In my quest for a greener earth and healthier meals for my family, I have to stoop to a level that the cool mountain air has made me quite accustom to, I will do anything to ensure that I have at least a few truly vine ripened tomatoes.
During the Winter the sun is blocked from our property due to the way that our valley faces and the mountain that is determined to drive me to have permanent Seasonal Effective Disorder. We are in our last few weeks of sunshine, but have already been experiencing very low nightly temperatures and now cold days. Although, this isn’t a terrible change of pace as this year we had snow in the middle of June. What this does make for is a desperate gardener. In my quest for a greener earth and healthier meals for my family, I have to stoop to a level that the cool mountain air has made me quite accustom to, I will do anything to ensure that I have at least a few truly vine ripened tomatoes.
In the early Spring and Fall that means that I can be found covering my garden with a giant tarp every evening and uncovering it every morning. Taking special care not to break any stems or to step on my remaining squash. Okay, so it’s not the way that my grandmother would have done it, but it works and that’s what it’s all about.
Doing what you can to use the resources that you have effectively. Doing what works for you. It works for me and so I do it. Maybe you think it’s too much work for a homegrown tomato, and you would be right, but I do it anyway…mostly because somewhere down inside I get a sick pleasure in popping open a jar of tomato sauce and knowing where it came from and how much I had to work for it. Another trick that I had to learn along the way, one that most gardeners use, is to allow the tomatoes to ripen in the window sill. This is a wonderful method, but if you are like me you are likely to run out of window well before you run out of tomatoes.

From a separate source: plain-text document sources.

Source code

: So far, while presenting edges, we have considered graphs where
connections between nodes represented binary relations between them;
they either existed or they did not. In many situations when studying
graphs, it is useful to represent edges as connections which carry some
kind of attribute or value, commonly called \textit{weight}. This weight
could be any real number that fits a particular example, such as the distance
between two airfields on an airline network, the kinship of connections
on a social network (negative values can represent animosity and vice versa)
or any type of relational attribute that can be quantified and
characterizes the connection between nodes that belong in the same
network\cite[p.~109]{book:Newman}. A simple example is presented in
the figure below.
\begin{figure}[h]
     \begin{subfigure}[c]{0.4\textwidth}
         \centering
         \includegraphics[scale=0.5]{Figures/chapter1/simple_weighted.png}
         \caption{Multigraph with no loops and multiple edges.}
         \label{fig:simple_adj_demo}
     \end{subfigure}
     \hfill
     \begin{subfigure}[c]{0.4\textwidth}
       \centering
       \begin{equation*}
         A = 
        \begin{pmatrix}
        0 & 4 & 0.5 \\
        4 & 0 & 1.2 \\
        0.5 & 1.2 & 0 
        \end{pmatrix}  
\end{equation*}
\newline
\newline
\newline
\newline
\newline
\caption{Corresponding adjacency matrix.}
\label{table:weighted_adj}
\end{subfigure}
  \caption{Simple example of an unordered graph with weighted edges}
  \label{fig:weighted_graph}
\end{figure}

So I adapted and gleaned advice from those who came before me, I learned that you can ripen tomatoes in brown paper bags, and hurry the process up a little by adding a green banana to the mix. Though I also had to learn that it is important to keep an eye on those bags and grab the ripe or rotting tomatoes out before they have a chance to ruin the rest of the crop. As for right now, I am watching the sun climb it’s way out of our valley for it’s Winter vacation and holding on to the last few days of tarp covering and uncovering in eager anticipation of the vine ripened goodness that doesn’t involve paper bags and green bananas. Oh, and I am also dusting off my tomato juicer in anticipation of all the tasty tomato sauce that is bound to be coming from the brown paper bags.